Data processing.

one eye. one tear

Okay, this whole not-updating thing around here is getting sort of ridiculous. It’s been a long-ass time since I’ve posted, and yes, I’m still working on some sort of write-up about my Belgium/England trip, which, at this point, feels like it took place two hundred years ago.

It would be one thing, of course, if I had a lot of exciting adventures to report on, to use as an excuse for not posting anything. But I don’t. My main reason for the radio silence is the fact that I’m studying for my Ph.D comprehensive exams right now — my exams start in just under a month, and so I’m juggling an unwieldy amount of pure, unfiltered data around in my brain. I’ve been “reading” a lot of books over the last month and a half, books suggested to/inflicted on me by my committee members, who quite possibly see this as their last chance to get me to read books on topics I have no real interest in (such as the role of the U.S. army in exploring the American west). It’s amazing, though, how quickly you can read when you need to: yesterday, I think my total page count was somewhere in the 350-400 page range. (How much of that I actually remember is another issue.)

Leisure activities I have not participated in lately: drinking beer (with other people), seeing movies, riding my bike anywhere other than to school and the grocery store and back, actually listening to music (as opposed to having it on as background music while I read boring books), going out to eat, taking interesting photographs.

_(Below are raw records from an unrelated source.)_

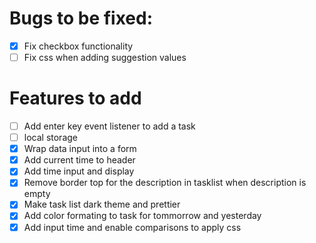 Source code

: # Bugs to be fixed:
- [x] Fix checkbox functionality
- [ ] Fix css when adding suggestion values

# Features to add
- [ ] Add enter key event listener to add a task
- [ ] local storage
- [x] Wrap data input into a form
- [x] Add current time to header
- [x] Add time input and display
- [x] Remove border top for the description in tasklist when description is empty
- [x] Make task list dark theme and prettier
- [x] Add color formating to task for tommorrow and yesterday
- [x] Add input time and enable comparisons to apply css

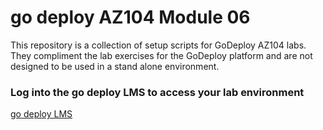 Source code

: # go deploy AZ104 Module 06

This repository is a collection of setup scripts for GoDeploy AZ104 labs. They compliment the lab exercises for the GoDeploy platform and are not designed to be used in a stand alone environment.

### Log into the go deploy LMS to access your lab environment

<a href="https://lms.godeploy.it" target="_blank">
    go deploy LMS
</a>
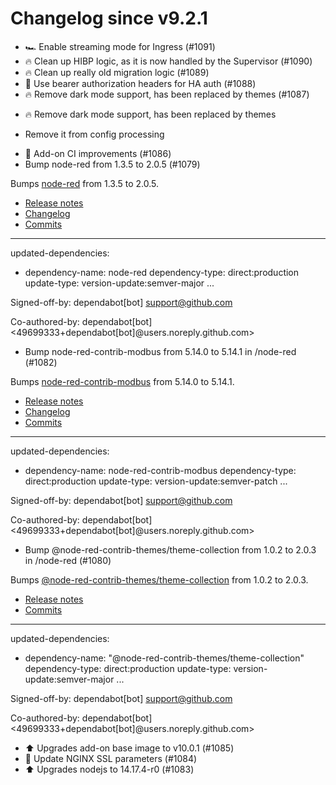 # Changelog since v9.2.1
- 🏎 Enable streaming mode for Ingress (#1091) 
- 🔥 Clean up HIBP logic, as it is now handled by the Supervisor (#1090) 
- 🔥 Clean up really old migration logic (#1089) 
- 🔑 Use bearer authorization headers for HA auth (#1088) 
- 🔥 Remove dark mode support, has been replaced by themes (#1087)

* 🔥 Remove dark mode support, has been replaced by themes

* Remove it from config processing 
- 🚀 Add-on CI improvements (#1086) 
- Bump node-red from 1.3.5 to 2.0.5 (#1079)

Bumps [node-red](https://github.com/node-red/node-red) from 1.3.5 to 2.0.5.
- [Release notes](https://github.com/node-red/node-red/releases)
- [Changelog](https://github.com/node-red/node-red/blob/master/CHANGELOG.md)
- [Commits](https://github.com/node-red/node-red/compare/1.3.5...2.0.5)

---
updated-dependencies:
- dependency-name: node-red
  dependency-type: direct:production
  update-type: version-update:semver-major
...

Signed-off-by: dependabot[bot] <support@github.com>

Co-authored-by: dependabot[bot] <49699333+dependabot[bot]@users.noreply.github.com> 
- Bump node-red-contrib-modbus from 5.14.0 to 5.14.1 in /node-red (#1082)

Bumps [node-red-contrib-modbus](https://github.com/biancoroyal/node-red-contrib-modbus) from 5.14.0 to 5.14.1.
- [Release notes](https://github.com/biancoroyal/node-red-contrib-modbus/releases)
- [Changelog](https://github.com/BiancoRoyal/node-red-contrib-modbus/blob/master/CHANGELOG.md)
- [Commits](https://github.com/biancoroyal/node-red-contrib-modbus/compare/v5.14.0...v5.14.1)

---
updated-dependencies:
- dependency-name: node-red-contrib-modbus
  dependency-type: direct:production
  update-type: version-update:semver-patch
...

Signed-off-by: dependabot[bot] <support@github.com>

Co-authored-by: dependabot[bot] <49699333+dependabot[bot]@users.noreply.github.com> 
- Bump @node-red-contrib-themes/theme-collection from 1.0.2 to 2.0.3 in /node-red (#1080)

Bumps [@node-red-contrib-themes/theme-collection](https://github.com/node-red-contrib-themes/theme-collection) from 1.0.2 to 2.0.3.
- [Release notes](https://github.com/node-red-contrib-themes/theme-collection/releases)
- [Commits](https://github.com/node-red-contrib-themes/theme-collection/commits)

---
updated-dependencies:
- dependency-name: "@node-red-contrib-themes/theme-collection"
  dependency-type: direct:production
  update-type: version-update:semver-major
...

Signed-off-by: dependabot[bot] <support@github.com>

Co-authored-by: dependabot[bot] <49699333+dependabot[bot]@users.noreply.github.com> 
- ⬆️ Upgrades add-on base image to v10.0.1 (#1085) 
- 🔑 Update NGINX SSL parameters (#1084) 
- ⬆️ Upgrades nodejs to 14.17.4-r0 (#1083)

To compensate for this complete lack of fun, I scheduled a brief vacation to San Francisco in May. This gives me something to look forward to. I also get to go to Boise next month for a few days (for a conference), which sounds a lot less stimulating. I’m starting to try to make plans for summer, as well — I’m hoping to spend at least two weeks to a month in Denver this summer, doing research for my dissertating prospectus as well as to finish up a paper I’m presenting this fall. Because I don’t want to pay a lot of money for this research, I’m beginning to dip my feet into the shallow pool of grants and other sorts of research funding. Of course, if I do that, it’s going to be near-impossible to get some sort of job this summer — oh well.

(The photo above is of a scrap of junk mail I found laying in the dirt near the ghetto Smith’s on Yale. Someone had torn up a bunch of letters and other mail and left it laying on the ground.)